→ **Your goal**:
Filter the entries below down to the lines that hold "peut".
START Data supplied
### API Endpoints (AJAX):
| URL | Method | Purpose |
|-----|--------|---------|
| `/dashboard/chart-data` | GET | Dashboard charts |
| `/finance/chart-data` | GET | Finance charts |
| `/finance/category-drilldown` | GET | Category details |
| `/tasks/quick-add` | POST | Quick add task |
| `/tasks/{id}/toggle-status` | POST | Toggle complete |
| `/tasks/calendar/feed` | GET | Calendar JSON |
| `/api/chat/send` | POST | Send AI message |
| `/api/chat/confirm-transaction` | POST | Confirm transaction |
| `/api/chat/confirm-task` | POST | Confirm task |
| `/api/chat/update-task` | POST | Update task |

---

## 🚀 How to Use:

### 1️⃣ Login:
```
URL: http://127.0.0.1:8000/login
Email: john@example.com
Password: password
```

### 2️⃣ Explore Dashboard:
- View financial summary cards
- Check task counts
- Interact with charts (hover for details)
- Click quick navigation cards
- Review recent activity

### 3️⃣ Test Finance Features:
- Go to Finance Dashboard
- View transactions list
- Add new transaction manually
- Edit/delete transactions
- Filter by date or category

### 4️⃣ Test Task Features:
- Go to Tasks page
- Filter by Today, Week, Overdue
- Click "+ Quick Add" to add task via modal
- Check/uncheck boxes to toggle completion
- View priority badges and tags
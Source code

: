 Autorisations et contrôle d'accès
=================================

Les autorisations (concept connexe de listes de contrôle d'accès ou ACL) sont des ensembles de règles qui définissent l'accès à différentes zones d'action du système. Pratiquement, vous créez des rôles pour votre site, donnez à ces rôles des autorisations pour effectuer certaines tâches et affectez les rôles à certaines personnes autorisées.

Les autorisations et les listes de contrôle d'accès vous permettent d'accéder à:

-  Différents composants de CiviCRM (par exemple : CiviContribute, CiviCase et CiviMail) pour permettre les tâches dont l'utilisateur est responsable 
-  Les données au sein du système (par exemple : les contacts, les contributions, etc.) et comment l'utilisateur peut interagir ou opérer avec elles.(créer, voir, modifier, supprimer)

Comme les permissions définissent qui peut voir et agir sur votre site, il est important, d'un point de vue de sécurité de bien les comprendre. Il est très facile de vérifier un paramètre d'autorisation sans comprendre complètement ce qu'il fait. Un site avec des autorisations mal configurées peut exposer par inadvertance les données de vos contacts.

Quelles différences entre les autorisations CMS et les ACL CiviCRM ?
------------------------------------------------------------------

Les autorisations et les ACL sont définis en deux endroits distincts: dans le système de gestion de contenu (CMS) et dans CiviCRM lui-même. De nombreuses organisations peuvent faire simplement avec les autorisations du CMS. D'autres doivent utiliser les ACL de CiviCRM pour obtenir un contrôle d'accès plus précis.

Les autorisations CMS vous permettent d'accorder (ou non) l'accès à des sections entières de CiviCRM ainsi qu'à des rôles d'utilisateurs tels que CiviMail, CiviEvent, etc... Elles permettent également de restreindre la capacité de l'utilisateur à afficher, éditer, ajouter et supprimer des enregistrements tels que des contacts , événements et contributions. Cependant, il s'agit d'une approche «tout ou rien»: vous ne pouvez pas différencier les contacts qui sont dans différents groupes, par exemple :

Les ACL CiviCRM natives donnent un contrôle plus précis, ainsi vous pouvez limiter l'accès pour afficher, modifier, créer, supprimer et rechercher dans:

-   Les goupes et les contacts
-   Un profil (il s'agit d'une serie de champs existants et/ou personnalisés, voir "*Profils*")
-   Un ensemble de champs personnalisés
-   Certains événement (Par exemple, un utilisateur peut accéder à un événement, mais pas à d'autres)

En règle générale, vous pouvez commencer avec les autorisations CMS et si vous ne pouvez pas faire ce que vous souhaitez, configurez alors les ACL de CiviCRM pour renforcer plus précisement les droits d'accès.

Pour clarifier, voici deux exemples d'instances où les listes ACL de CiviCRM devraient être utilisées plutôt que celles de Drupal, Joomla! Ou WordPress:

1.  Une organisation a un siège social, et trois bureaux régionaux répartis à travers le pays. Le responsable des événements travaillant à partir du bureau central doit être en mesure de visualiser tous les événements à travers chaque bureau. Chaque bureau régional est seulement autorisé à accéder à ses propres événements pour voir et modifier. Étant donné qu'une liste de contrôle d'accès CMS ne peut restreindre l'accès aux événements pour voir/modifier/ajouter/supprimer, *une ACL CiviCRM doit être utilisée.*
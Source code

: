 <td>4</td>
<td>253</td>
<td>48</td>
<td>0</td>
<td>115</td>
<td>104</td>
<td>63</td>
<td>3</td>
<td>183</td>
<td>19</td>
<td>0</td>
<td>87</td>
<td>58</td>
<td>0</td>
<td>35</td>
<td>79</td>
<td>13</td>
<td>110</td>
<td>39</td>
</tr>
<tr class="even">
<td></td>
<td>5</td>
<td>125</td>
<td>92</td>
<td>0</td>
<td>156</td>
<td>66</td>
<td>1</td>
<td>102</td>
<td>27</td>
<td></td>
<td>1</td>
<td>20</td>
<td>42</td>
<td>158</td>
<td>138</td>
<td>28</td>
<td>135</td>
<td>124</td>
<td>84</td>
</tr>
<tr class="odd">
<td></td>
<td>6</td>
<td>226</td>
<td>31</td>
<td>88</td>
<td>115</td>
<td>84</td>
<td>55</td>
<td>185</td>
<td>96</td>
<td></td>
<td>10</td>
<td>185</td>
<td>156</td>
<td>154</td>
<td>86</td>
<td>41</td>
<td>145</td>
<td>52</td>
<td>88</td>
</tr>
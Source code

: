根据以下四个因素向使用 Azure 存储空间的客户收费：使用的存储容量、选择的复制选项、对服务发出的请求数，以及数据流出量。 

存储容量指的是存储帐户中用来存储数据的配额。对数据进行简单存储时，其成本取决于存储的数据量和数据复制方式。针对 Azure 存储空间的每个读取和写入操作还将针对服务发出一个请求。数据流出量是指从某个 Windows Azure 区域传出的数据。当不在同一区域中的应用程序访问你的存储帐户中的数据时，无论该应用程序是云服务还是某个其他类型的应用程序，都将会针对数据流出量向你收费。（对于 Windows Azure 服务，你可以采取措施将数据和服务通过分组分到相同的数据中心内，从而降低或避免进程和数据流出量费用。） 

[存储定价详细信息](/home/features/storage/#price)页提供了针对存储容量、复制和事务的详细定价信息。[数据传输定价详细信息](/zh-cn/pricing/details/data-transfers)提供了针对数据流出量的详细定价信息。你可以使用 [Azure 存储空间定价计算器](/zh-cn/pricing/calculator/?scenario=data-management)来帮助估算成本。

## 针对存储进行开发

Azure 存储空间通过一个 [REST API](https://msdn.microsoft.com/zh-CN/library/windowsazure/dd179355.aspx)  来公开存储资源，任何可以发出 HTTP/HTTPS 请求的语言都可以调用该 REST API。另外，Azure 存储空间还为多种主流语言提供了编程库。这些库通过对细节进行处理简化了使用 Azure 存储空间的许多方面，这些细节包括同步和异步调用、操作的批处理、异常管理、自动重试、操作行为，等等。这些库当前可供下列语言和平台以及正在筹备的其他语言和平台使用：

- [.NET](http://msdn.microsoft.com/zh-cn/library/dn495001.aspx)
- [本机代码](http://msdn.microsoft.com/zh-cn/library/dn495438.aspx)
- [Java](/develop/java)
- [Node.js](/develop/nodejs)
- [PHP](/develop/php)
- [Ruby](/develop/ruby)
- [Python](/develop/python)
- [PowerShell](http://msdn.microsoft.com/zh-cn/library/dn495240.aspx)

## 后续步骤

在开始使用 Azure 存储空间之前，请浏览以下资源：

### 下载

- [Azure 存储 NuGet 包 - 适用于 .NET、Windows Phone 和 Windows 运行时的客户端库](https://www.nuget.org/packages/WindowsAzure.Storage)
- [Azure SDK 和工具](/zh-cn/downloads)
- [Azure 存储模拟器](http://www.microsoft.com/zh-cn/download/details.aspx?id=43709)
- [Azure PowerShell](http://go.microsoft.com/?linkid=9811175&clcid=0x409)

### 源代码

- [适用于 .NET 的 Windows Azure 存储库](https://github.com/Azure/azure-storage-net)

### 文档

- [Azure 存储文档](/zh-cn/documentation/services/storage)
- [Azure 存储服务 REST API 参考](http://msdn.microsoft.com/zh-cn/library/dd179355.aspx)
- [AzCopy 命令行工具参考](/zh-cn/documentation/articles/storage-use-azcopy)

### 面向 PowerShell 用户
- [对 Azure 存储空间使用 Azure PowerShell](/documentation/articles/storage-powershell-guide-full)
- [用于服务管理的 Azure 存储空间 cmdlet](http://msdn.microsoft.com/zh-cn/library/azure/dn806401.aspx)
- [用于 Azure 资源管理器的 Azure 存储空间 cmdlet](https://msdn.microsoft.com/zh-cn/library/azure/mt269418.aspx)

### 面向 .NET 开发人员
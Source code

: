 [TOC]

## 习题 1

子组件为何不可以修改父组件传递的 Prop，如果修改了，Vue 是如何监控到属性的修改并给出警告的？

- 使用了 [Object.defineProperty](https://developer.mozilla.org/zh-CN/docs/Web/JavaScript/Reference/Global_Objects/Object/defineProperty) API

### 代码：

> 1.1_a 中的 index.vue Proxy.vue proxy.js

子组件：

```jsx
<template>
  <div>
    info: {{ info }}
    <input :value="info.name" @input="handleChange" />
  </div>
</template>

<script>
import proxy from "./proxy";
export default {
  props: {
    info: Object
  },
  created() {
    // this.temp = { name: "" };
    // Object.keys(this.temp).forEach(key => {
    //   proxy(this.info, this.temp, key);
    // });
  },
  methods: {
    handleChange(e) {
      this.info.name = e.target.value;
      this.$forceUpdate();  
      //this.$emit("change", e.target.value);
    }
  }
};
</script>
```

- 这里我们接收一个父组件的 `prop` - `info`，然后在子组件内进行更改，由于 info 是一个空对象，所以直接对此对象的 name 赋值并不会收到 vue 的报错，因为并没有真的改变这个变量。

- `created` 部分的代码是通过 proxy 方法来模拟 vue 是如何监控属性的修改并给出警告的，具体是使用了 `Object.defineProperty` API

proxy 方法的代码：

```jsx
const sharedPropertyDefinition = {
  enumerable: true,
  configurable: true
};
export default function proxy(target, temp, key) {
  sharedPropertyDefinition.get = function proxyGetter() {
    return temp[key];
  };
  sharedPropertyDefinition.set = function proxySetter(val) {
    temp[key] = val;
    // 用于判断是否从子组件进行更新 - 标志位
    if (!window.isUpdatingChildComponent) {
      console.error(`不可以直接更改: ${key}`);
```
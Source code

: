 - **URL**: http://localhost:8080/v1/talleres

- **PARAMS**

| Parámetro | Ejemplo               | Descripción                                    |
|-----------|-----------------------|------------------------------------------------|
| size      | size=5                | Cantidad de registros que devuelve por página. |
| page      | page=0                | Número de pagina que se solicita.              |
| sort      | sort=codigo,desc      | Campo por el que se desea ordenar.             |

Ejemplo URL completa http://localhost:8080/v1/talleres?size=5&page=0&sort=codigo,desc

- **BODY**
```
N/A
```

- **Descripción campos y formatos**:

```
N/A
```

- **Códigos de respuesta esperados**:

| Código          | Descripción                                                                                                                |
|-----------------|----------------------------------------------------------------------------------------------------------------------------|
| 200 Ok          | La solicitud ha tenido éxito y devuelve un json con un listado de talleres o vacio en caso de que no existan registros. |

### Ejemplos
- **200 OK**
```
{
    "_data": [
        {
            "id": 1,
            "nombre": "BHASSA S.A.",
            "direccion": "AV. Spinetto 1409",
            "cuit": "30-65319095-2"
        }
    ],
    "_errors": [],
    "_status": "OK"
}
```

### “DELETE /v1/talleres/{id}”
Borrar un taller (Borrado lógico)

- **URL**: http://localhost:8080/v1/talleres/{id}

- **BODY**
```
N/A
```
END Data supplied
→ **Task result**:
-  Les données au sein du système (par exemple : les contacts, les contributions, etc.) et comment l'utilisateur peut interagir ou opérer avec elles.(créer, voir, modifier, supprimer)
Comme les permissions définissent qui peut voir et agir sur votre site, il est important, d'un point de vue de sécurité de bien les comprendre. Il est très facile de vérifier un paramètre d'autorisation sans comprendre complètement ce qu'il fait. Un site avec des autorisations mal configurées peut exposer par inadvertance les données de vos contacts.
-   Certains événement (Par exemple, un utilisateur peut accéder à un événement, mais pas à d'autres)
1.  Une organisation a un siège social, et trois bureaux régionaux répartis à travers le pays. Le responsable des événements travaillant à partir du bureau central doit être en mesure de visualiser tous les événements à travers chaque bureau. Chaque bureau régional est seulement autorisé à accéder à ses propres événements pour voir et modifier. Étant donné qu'une liste de contrôle d'accès CMS ne peut restreindre l'accès aux événements pour voir/modifier/ajouter/supprimer, *une ACL CiviCRM doit être utilisée.*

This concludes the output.